== Goal of the exercise ==
Extract every line below that contains the word "queries".

======== Data under study

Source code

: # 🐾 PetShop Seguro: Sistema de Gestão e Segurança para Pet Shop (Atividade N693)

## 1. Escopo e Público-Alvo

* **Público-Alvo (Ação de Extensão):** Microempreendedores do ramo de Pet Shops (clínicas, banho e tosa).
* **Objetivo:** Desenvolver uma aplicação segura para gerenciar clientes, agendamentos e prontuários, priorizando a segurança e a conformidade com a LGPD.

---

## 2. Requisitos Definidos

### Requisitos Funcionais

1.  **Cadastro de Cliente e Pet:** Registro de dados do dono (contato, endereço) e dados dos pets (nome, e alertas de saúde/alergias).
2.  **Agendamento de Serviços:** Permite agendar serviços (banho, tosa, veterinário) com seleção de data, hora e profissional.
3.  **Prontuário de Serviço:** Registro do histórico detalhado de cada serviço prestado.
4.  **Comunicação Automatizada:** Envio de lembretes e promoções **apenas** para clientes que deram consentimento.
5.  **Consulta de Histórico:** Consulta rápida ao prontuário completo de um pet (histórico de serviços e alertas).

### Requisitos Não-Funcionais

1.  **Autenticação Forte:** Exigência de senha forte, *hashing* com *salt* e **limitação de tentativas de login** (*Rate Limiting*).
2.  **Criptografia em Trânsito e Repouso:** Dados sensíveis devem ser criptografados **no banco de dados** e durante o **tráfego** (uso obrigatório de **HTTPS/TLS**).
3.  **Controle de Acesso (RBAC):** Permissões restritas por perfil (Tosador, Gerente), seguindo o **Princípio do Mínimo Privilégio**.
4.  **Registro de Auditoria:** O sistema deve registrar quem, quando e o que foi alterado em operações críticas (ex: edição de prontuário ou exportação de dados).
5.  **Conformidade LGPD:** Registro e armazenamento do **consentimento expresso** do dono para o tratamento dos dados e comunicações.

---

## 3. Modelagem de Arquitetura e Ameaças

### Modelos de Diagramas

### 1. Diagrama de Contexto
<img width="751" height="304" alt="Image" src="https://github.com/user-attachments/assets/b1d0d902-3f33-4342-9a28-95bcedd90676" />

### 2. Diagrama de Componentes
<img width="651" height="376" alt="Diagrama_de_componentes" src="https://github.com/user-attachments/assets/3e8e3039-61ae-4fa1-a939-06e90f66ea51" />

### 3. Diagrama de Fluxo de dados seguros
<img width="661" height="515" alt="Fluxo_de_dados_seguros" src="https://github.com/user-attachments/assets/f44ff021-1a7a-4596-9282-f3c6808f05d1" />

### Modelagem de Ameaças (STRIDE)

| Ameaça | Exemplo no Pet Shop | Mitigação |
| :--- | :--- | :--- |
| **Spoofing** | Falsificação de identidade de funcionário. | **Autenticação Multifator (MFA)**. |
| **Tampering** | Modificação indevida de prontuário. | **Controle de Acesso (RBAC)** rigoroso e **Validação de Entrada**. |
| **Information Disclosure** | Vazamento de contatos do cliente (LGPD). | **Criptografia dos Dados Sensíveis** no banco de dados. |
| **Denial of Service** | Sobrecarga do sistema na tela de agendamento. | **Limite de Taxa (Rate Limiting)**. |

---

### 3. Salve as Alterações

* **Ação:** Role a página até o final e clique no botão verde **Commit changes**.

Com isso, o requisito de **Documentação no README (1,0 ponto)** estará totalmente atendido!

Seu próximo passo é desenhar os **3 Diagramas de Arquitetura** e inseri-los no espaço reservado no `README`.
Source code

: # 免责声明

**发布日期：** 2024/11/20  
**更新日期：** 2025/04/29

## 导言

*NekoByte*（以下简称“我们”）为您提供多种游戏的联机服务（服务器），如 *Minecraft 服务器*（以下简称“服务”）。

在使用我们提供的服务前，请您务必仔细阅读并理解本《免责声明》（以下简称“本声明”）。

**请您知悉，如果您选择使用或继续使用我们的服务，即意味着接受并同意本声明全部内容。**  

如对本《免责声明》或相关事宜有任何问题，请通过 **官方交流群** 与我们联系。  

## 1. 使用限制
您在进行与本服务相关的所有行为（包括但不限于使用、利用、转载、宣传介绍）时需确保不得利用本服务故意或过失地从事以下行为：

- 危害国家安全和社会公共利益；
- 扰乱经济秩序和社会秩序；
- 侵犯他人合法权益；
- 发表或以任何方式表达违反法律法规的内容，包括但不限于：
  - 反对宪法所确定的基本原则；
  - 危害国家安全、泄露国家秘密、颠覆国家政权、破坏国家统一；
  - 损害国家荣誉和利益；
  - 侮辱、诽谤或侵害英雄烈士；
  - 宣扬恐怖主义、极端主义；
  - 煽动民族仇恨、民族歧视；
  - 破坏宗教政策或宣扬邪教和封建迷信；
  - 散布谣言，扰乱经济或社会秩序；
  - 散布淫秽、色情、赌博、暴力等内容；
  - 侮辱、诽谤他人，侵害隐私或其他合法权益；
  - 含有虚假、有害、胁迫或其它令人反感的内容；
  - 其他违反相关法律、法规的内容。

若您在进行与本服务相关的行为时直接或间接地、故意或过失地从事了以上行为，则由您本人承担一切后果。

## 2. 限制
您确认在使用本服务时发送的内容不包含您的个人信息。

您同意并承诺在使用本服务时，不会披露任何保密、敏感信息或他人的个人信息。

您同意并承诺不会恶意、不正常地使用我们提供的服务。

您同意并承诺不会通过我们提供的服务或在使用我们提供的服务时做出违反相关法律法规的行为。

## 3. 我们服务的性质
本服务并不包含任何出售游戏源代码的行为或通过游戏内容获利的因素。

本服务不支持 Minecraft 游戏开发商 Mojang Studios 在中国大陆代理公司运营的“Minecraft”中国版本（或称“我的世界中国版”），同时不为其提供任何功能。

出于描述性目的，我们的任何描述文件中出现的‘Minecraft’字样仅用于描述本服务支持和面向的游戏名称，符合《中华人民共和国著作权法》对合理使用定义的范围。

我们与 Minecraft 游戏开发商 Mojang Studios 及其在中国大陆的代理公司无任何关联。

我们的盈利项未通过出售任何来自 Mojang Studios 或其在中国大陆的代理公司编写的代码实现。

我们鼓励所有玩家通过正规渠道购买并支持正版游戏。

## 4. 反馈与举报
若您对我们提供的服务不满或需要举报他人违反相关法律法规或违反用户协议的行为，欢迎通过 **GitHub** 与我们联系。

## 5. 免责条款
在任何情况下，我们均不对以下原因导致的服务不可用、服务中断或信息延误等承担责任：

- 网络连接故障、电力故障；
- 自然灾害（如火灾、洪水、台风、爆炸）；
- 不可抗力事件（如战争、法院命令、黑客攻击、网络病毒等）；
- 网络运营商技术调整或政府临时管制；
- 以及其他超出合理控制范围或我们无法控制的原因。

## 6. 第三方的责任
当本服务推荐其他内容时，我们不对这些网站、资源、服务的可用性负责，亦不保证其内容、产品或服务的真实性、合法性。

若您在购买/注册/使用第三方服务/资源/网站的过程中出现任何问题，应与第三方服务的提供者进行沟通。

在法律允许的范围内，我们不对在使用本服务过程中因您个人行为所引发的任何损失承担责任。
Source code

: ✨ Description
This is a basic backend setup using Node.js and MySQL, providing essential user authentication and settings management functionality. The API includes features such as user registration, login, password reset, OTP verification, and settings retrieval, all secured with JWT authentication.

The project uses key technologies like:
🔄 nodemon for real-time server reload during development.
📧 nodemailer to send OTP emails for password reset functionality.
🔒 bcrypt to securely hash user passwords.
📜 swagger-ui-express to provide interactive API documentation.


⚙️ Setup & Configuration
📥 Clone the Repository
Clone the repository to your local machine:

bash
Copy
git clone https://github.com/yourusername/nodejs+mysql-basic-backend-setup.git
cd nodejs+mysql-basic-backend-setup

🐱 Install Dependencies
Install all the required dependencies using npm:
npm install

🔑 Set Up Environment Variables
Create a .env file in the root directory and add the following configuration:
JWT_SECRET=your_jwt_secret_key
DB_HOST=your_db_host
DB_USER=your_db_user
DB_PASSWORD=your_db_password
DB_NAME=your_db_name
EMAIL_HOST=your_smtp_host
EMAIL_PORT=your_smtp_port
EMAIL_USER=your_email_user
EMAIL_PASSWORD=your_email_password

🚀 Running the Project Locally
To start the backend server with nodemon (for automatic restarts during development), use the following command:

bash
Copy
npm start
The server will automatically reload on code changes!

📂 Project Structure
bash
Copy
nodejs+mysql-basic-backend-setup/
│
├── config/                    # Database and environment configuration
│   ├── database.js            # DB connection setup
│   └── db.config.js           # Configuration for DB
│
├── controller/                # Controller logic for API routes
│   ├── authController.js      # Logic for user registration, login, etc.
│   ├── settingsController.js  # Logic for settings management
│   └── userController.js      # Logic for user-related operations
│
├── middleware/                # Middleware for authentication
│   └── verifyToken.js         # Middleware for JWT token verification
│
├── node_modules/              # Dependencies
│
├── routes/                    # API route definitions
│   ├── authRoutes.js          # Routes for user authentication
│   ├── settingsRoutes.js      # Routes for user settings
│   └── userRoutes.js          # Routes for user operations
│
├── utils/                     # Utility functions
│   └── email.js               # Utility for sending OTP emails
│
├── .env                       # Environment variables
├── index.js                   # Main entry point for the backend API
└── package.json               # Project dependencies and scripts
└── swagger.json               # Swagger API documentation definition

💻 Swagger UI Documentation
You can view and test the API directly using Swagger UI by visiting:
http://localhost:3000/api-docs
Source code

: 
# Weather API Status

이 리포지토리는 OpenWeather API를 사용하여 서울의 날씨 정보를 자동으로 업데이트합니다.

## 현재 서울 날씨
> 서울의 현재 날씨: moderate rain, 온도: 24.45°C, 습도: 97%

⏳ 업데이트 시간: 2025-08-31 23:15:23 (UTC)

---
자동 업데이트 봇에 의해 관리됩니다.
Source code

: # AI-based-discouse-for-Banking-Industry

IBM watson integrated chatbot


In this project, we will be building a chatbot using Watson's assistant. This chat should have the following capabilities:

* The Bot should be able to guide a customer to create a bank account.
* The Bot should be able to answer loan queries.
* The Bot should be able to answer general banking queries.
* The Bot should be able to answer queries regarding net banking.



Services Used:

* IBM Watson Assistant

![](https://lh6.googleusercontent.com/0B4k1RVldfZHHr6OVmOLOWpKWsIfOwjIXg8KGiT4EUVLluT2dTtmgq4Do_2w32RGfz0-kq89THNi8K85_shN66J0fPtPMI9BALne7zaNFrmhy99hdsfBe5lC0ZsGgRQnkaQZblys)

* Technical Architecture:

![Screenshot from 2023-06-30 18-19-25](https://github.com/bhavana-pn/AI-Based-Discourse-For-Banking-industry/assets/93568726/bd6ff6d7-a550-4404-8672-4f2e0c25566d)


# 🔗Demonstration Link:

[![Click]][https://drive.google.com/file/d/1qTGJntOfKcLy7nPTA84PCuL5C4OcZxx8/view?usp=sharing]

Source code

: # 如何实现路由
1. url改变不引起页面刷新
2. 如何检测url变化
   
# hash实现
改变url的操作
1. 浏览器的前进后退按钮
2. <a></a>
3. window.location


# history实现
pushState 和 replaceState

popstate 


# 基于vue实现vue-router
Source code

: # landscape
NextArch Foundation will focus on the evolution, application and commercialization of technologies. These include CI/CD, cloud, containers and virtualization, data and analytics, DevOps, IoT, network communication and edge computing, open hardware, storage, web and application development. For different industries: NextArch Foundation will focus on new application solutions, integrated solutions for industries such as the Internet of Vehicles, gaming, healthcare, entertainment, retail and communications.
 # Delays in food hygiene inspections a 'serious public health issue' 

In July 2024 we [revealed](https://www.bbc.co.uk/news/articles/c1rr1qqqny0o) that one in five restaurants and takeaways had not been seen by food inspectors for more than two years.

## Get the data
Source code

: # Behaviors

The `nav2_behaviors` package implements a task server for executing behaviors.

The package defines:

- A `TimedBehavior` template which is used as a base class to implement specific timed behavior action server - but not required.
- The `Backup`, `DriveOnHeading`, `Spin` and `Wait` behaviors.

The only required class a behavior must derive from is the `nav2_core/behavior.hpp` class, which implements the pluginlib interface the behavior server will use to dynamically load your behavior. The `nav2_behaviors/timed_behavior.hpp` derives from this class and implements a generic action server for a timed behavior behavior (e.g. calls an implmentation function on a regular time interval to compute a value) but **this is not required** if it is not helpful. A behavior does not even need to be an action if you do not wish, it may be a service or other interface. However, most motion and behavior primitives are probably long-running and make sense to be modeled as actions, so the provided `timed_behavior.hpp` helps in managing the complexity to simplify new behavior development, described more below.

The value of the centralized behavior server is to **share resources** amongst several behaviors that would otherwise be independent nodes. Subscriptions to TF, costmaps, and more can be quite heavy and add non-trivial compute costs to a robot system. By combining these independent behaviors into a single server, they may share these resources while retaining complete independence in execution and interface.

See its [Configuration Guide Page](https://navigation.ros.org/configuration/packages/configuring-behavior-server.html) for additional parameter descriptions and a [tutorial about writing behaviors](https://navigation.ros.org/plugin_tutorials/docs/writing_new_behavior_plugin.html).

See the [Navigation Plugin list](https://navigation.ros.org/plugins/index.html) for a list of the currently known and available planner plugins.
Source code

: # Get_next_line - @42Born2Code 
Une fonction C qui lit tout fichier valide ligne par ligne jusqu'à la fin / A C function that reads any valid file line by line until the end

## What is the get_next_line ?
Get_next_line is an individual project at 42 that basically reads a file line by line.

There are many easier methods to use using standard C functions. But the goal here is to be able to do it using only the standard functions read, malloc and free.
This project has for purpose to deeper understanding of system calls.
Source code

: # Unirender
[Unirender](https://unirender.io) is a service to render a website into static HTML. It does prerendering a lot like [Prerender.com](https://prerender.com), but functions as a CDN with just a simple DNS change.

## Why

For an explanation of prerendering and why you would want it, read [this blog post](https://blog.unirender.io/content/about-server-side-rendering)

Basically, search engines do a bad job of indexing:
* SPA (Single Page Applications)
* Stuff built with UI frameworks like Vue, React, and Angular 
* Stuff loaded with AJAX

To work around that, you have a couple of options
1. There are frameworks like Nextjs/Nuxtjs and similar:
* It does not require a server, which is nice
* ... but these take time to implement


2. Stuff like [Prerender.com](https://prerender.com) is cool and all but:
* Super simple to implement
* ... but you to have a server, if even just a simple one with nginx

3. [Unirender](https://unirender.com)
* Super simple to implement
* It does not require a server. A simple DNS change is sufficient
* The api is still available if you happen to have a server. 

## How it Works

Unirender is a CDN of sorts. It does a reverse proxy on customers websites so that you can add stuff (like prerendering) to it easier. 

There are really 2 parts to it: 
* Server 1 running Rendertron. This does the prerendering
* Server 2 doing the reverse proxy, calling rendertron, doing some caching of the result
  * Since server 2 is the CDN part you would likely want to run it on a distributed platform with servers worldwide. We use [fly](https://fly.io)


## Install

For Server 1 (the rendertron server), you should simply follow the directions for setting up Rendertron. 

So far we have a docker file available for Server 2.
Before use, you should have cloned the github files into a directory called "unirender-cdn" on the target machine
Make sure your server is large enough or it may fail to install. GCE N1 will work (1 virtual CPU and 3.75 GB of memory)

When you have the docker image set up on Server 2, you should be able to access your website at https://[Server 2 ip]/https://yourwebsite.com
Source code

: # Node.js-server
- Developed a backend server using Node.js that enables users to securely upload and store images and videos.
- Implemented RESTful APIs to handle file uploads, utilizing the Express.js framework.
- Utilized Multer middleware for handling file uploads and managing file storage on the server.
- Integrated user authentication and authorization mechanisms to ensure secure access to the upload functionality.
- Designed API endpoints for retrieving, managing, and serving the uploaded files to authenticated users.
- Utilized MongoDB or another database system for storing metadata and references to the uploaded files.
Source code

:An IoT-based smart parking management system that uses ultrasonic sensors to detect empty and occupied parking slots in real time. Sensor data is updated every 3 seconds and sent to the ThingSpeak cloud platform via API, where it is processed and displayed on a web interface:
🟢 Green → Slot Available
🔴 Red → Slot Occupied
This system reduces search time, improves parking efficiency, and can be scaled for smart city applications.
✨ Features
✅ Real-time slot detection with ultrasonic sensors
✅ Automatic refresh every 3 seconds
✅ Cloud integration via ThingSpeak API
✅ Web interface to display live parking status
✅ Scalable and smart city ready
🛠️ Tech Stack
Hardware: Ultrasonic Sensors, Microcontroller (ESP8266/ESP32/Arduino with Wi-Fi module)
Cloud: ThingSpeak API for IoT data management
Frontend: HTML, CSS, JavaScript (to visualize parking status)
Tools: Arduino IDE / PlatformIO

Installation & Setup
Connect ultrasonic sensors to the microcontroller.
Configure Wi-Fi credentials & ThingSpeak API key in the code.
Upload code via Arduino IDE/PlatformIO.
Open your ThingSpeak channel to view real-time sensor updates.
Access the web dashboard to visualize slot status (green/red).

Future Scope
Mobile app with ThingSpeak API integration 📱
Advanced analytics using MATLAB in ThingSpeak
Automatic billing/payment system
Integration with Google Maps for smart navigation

================

== Exercise solution ==
* The Bot should be able to answer loan queries.
* The Bot should be able to answer general banking queries.
* The Bot should be able to answer queries regarding net banking.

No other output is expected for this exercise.